Once you find the line with "Aplikasi ini dilatarbelakangi" in the data that follows, repeat it and every line after it exactly, through the line with "6706220090 | Faisal".

> DATA FOR ANALYSIS
↓↓↓

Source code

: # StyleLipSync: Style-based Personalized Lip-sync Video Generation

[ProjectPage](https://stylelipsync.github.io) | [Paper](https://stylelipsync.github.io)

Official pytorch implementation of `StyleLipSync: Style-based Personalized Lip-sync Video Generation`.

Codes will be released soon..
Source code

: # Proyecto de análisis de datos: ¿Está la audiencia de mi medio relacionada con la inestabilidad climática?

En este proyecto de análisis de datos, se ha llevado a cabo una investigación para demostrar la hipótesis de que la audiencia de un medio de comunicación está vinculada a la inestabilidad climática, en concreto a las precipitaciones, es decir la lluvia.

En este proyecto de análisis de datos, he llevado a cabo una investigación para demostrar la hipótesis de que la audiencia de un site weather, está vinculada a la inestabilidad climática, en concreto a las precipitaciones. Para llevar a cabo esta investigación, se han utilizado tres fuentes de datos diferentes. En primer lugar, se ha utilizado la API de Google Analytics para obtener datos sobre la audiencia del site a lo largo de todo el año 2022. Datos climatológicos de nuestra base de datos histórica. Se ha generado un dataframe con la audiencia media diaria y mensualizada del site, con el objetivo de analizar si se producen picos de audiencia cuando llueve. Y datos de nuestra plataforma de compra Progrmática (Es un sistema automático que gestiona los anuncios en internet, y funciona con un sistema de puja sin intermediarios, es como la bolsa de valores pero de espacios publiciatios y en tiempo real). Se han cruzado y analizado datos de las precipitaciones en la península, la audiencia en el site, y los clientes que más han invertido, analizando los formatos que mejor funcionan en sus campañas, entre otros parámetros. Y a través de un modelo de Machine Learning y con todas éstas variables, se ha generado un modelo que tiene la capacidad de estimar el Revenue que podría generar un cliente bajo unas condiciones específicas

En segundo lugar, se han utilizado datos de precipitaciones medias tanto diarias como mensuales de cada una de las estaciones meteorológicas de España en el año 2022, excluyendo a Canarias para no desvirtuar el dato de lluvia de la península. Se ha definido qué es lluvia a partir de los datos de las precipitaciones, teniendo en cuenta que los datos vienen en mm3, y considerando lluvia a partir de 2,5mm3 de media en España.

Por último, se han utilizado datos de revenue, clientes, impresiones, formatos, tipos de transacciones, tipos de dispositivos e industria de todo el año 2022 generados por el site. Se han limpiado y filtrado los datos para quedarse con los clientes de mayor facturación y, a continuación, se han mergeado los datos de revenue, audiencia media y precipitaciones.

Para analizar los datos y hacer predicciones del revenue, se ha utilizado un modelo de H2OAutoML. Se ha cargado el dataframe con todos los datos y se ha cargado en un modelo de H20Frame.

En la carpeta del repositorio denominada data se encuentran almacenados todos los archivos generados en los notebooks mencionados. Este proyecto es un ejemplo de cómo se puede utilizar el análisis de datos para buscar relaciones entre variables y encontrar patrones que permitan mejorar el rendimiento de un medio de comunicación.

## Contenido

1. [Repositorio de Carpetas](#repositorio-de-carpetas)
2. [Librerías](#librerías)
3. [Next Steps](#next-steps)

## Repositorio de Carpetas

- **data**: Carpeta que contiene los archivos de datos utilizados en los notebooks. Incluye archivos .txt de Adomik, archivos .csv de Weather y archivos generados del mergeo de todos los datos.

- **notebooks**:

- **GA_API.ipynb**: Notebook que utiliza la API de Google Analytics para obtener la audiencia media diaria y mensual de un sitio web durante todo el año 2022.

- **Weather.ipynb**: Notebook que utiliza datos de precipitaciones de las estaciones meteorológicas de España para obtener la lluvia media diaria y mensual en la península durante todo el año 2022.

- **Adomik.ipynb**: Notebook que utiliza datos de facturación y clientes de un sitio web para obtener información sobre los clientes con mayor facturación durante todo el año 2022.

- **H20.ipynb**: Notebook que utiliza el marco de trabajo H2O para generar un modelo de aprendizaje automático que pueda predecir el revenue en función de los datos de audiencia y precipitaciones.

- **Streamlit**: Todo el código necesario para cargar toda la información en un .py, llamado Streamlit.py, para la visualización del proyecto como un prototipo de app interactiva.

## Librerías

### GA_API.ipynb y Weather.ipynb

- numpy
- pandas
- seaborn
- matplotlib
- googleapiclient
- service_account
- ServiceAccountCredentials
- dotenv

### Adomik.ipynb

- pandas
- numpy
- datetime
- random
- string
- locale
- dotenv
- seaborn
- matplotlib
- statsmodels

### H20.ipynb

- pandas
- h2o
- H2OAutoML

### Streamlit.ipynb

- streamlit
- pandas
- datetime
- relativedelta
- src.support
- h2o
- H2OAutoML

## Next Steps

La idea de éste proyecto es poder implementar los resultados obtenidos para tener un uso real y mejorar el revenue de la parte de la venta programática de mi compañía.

↑↑↑
↓↓↓

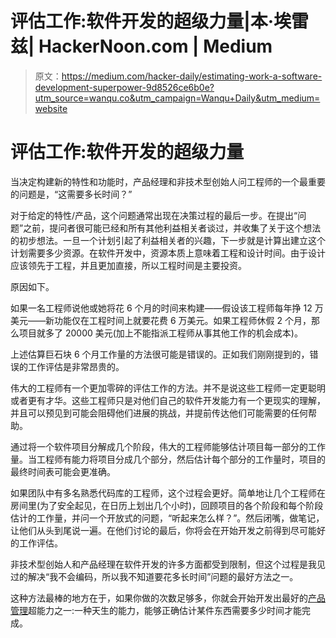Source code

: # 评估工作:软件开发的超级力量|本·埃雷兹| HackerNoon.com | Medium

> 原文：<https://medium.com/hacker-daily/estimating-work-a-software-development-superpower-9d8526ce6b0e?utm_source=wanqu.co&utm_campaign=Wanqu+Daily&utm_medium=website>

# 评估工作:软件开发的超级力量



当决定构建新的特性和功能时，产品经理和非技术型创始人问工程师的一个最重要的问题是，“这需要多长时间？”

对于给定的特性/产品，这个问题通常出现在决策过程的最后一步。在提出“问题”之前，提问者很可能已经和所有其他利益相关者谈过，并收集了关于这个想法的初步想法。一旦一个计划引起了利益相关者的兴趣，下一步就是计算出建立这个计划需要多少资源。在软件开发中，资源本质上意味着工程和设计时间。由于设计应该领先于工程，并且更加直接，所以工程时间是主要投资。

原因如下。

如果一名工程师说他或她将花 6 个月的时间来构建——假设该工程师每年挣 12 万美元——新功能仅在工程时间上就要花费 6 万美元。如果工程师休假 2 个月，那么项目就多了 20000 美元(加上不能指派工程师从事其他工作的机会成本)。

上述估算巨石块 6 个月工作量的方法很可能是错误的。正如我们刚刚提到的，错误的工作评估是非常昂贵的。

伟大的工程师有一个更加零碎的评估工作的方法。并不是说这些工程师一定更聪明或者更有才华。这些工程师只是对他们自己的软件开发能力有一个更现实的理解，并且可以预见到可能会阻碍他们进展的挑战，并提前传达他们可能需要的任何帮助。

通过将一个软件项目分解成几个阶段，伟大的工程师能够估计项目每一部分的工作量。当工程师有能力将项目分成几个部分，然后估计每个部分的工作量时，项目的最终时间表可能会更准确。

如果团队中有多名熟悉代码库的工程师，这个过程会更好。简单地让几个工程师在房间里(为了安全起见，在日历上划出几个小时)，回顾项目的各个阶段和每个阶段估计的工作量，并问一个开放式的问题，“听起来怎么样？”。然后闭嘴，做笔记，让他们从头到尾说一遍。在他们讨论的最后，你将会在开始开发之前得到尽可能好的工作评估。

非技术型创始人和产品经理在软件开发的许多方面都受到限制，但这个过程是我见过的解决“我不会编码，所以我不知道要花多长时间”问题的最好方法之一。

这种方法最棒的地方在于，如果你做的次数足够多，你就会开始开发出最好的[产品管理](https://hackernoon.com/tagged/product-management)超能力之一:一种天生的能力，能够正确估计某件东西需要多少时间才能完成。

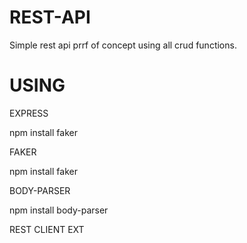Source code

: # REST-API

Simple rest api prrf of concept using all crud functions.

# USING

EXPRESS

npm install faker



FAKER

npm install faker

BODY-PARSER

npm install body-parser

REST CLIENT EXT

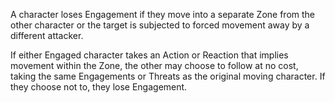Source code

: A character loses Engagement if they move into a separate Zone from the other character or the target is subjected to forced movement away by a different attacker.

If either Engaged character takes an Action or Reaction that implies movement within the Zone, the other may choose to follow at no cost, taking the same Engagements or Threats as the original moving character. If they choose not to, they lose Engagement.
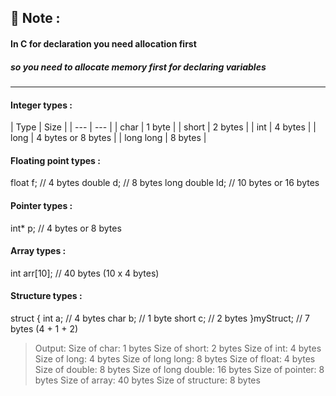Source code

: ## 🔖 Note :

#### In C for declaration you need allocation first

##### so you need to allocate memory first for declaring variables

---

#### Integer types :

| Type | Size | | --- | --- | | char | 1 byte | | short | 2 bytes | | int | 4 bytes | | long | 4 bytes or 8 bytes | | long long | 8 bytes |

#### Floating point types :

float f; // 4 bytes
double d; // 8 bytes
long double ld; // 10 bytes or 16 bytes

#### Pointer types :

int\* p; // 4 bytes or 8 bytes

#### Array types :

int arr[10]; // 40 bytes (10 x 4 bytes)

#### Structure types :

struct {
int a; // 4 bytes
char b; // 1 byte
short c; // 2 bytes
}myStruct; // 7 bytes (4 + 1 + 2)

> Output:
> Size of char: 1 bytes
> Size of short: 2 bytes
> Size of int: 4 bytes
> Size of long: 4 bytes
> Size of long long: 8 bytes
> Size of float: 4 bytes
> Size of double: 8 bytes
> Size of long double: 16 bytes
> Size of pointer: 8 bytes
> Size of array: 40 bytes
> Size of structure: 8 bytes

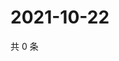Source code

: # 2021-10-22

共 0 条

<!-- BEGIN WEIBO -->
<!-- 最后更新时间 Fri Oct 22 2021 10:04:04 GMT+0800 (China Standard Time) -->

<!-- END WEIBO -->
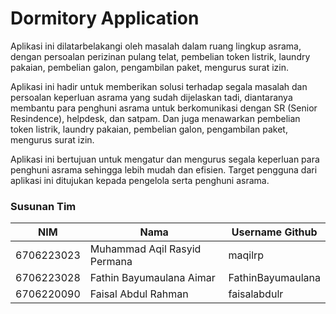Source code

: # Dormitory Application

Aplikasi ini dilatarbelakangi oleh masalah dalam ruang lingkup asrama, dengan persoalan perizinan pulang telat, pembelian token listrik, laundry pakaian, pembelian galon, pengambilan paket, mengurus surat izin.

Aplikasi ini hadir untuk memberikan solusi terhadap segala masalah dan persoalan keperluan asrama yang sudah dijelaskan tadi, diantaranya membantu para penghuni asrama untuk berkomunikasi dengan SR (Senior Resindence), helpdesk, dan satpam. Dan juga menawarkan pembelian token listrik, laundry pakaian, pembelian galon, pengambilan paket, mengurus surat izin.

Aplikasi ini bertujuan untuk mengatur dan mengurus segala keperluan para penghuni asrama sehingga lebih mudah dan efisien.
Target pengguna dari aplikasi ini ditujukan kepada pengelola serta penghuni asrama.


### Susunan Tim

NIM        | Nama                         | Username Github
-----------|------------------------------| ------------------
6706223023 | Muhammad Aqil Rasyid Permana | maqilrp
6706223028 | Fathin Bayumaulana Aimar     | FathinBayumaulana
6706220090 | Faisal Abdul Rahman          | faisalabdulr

↑↑↑
↓↓↓

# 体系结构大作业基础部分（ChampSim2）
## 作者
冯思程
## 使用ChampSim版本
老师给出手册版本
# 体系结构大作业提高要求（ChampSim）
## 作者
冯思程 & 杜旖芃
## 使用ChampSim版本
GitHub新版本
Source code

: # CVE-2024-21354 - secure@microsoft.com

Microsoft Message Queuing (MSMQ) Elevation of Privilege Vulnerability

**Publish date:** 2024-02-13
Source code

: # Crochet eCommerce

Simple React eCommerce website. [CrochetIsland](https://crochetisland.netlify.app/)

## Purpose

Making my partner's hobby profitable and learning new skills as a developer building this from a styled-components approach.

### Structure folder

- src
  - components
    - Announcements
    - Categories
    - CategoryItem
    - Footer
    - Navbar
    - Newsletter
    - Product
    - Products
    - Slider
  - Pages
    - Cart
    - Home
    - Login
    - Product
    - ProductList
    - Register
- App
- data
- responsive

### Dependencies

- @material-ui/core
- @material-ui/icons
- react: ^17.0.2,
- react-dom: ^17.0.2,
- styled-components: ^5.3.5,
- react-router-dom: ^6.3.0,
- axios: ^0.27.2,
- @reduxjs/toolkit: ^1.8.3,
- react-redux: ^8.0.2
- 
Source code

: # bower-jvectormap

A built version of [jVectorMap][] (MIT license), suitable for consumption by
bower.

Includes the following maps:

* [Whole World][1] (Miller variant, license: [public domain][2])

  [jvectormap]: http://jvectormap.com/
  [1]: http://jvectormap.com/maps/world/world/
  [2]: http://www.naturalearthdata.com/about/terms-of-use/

↑↑↑

> RESPONSE TO THIS EXERCISE
Aplikasi ini dilatarbelakangi oleh masalah dalam ruang lingkup asrama, dengan persoalan perizinan pulang telat, pembelian token listrik, laundry pakaian, pembelian galon, pengambilan paket, mengurus surat izin.

Aplikasi ini hadir untuk memberikan solusi terhadap segala masalah dan persoalan keperluan asrama yang sudah dijelaskan tadi, diantaranya membantu para penghuni asrama untuk berkomunikasi dengan SR (Senior Resindence), helpdesk, dan satpam. Dan juga menawarkan pembelian token listrik, laundry pakaian, pembelian galon, pengambilan paket, mengurus surat izin.

Aplikasi ini bertujuan untuk mengatur dan mengurus segala keperluan para penghuni asrama sehingga lebih mudah dan efisien.
Target pengguna dari aplikasi ini ditujukan kepada pengelola serta penghuni asrama.


### Susunan Tim

NIM        | Nama                         | Username Github
-----------|------------------------------| ------------------
6706223023 | Muhammad Aqil Rasyid Permana | maqilrp
6706223028 | Fathin Bayumaulana Aimar     | FathinBayumaulana
6706220090 | Faisal Abdul Rahman          | faisalabdulr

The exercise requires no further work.